> Available data:
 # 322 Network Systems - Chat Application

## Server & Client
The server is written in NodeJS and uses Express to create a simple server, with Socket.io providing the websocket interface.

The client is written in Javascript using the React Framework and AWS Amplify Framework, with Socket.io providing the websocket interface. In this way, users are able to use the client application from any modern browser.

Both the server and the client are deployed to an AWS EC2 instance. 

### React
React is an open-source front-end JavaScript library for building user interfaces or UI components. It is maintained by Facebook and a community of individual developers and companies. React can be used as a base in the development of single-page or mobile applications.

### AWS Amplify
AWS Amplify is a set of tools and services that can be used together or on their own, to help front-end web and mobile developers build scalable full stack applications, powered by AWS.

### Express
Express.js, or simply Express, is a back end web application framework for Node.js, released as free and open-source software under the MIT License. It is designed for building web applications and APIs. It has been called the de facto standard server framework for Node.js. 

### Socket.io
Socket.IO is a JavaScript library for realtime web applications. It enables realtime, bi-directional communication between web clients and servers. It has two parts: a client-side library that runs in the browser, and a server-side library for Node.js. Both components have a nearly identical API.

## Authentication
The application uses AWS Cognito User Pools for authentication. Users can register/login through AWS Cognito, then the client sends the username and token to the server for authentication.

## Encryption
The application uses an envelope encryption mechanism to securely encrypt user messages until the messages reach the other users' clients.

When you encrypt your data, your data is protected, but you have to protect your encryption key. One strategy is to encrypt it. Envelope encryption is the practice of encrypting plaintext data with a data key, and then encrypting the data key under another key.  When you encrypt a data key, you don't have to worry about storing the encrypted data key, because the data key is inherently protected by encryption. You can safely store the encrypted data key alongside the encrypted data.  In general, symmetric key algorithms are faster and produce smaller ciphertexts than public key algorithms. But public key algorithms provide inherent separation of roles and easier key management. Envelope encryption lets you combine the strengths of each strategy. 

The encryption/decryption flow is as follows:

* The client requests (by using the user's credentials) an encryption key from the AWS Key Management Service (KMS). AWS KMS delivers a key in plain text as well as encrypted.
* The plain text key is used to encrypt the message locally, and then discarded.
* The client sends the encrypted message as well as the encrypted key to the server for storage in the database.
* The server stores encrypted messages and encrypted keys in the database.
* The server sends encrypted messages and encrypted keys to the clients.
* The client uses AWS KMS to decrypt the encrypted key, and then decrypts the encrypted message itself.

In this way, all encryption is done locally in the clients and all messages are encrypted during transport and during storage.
...
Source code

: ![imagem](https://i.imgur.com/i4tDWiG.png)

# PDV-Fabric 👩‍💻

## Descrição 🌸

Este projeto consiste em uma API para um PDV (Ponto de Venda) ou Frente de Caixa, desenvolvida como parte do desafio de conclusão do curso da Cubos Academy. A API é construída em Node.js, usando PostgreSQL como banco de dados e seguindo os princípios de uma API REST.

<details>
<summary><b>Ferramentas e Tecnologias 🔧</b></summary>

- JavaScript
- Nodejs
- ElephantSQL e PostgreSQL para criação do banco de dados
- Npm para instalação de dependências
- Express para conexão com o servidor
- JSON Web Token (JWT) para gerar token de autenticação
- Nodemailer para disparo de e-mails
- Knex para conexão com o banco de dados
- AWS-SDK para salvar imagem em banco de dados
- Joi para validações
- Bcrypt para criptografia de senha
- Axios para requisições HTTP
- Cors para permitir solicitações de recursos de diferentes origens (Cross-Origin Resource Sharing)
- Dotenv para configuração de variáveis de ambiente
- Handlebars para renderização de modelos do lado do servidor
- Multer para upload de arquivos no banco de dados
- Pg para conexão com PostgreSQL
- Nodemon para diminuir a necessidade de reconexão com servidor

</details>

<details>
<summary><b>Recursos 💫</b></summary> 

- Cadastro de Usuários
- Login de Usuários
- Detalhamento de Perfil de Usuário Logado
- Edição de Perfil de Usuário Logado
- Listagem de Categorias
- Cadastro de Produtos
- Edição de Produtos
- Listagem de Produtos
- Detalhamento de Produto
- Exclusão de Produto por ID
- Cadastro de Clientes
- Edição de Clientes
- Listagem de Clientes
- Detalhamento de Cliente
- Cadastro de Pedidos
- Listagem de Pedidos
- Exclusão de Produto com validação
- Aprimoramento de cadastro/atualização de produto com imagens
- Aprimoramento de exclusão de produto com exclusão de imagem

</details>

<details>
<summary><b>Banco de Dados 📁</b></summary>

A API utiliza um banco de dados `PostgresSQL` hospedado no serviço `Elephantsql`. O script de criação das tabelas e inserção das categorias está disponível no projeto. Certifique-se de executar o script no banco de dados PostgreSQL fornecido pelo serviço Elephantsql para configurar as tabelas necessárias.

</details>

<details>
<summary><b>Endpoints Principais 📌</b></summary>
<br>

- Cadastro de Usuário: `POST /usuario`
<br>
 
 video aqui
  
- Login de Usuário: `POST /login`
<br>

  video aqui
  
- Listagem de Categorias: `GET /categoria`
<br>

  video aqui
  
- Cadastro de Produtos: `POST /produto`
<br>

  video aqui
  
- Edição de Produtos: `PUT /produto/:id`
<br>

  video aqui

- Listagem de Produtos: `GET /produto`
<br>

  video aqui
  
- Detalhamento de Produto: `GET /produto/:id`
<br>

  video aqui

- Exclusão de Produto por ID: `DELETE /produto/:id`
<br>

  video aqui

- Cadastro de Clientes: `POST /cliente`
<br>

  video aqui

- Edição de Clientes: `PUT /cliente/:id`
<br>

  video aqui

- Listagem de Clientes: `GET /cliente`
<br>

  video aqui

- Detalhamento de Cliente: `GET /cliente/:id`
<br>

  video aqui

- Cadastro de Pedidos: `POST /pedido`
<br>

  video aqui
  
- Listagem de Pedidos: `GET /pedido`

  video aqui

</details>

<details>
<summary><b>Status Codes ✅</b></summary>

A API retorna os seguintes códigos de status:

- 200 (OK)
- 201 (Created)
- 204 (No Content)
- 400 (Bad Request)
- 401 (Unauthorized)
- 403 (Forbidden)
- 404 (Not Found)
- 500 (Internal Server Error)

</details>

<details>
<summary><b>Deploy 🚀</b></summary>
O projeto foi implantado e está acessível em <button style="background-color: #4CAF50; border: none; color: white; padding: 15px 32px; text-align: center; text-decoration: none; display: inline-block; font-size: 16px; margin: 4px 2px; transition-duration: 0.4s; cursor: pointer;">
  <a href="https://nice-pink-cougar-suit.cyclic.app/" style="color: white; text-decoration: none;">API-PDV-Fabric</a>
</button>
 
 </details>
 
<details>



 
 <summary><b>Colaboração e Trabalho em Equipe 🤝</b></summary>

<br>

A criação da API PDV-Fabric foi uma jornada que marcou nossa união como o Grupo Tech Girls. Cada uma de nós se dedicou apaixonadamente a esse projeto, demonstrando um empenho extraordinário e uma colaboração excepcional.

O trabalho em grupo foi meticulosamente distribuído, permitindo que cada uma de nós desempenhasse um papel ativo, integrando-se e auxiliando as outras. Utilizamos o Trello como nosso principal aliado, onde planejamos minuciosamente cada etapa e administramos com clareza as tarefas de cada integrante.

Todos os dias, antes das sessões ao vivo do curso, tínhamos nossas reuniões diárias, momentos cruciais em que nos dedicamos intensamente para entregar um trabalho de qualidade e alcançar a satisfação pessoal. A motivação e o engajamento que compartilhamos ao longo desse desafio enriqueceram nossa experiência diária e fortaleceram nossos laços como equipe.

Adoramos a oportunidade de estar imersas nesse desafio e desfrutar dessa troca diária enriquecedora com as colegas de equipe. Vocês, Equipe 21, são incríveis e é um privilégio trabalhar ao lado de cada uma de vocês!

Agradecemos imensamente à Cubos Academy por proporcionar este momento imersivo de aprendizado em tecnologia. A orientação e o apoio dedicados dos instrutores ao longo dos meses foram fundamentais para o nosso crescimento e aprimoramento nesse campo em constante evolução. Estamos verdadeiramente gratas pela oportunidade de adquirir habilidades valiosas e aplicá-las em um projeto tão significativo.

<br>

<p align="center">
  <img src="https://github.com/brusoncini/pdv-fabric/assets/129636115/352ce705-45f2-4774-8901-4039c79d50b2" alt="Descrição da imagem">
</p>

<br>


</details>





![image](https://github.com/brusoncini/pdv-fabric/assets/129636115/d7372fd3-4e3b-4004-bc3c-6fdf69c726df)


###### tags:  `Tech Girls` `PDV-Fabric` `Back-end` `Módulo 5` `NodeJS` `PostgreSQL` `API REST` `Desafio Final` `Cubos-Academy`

> What to produce: When a line of the entries contains the word "components", it counts toward the total; reply with that total alone.

> Written response: 2